PROBLEM TO WORK ON
Please copy each line of the listing below in which the word "está" appears.

DATA FOR PROCESSING START

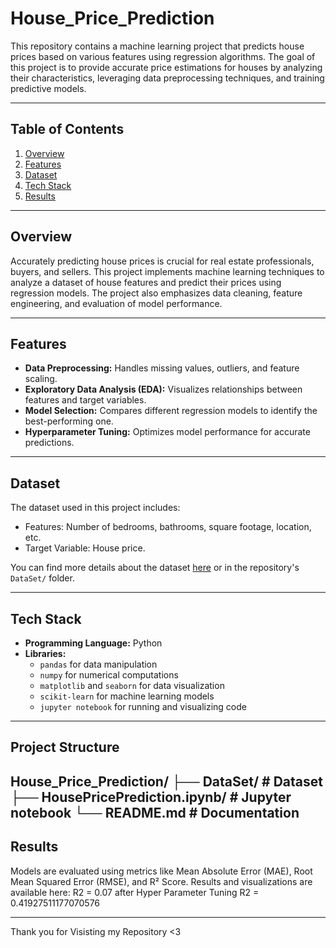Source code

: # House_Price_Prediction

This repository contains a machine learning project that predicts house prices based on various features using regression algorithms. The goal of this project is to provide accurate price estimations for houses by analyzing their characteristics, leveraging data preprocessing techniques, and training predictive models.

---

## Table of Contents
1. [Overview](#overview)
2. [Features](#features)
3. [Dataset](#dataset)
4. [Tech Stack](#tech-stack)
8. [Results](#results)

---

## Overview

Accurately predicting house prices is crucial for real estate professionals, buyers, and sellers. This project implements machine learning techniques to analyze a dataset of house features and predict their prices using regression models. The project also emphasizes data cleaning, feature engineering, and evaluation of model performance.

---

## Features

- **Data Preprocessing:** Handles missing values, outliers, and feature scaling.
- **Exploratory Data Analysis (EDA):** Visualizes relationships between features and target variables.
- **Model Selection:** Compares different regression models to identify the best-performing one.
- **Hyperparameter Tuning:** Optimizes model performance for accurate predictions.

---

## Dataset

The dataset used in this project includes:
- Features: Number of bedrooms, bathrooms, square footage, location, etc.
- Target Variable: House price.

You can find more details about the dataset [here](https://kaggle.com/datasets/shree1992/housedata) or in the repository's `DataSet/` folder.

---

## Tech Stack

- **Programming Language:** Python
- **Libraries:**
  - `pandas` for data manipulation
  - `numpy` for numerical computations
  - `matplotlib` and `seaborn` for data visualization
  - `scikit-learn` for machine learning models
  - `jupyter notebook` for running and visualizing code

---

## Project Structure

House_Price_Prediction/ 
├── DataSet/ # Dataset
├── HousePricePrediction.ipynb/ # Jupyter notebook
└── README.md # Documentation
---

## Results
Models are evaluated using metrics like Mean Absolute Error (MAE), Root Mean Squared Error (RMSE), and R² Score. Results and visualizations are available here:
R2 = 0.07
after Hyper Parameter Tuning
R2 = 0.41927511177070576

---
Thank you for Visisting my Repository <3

DATA FOR PROCESSING END
DATA FOR PROCESSING START

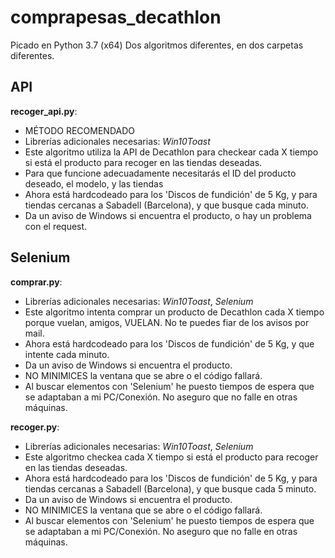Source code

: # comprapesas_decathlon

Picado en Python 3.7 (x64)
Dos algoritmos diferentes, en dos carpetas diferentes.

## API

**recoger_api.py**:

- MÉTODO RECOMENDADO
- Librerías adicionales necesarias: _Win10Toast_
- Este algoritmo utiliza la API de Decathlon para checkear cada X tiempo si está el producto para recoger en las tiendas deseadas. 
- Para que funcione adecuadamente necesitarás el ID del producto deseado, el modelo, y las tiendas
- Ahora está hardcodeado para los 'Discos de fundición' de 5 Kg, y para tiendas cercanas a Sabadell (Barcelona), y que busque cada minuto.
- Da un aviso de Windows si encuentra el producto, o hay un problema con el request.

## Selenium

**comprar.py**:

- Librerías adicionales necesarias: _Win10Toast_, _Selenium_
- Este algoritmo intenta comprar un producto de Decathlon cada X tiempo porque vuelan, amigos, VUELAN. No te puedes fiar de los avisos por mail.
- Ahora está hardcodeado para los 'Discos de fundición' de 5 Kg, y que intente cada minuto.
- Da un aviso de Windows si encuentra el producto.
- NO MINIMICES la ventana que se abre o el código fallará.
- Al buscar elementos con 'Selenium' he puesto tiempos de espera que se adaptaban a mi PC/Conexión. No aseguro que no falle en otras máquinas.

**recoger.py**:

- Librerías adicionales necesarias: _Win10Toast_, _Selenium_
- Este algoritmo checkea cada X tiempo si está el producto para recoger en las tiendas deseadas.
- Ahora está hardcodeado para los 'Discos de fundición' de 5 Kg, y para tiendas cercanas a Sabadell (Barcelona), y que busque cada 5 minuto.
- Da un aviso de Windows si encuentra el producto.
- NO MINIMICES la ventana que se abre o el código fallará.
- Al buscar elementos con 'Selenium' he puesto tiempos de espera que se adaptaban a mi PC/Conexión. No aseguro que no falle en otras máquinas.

DATA FOR PROCESSING END

TASK ANSWER
- Este algoritmo utiliza la API de Decathlon para checkear cada X tiempo si está el producto para recoger en las tiendas deseadas. 
- Ahora está hardcodeado para los 'Discos de fundición' de 5 Kg, y para tiendas cercanas a Sabadell (Barcelona), y que busque cada minuto.
- Ahora está hardcodeado para los 'Discos de fundición' de 5 Kg, y que intente cada minuto.
- Este algoritmo checkea cada X tiempo si está el producto para recoger en las tiendas deseadas.
- Ahora está hardcodeado para los 'Discos de fundición' de 5 Kg, y para tiendas cercanas a Sabadell (Barcelona), y que busque cada 5 minuto.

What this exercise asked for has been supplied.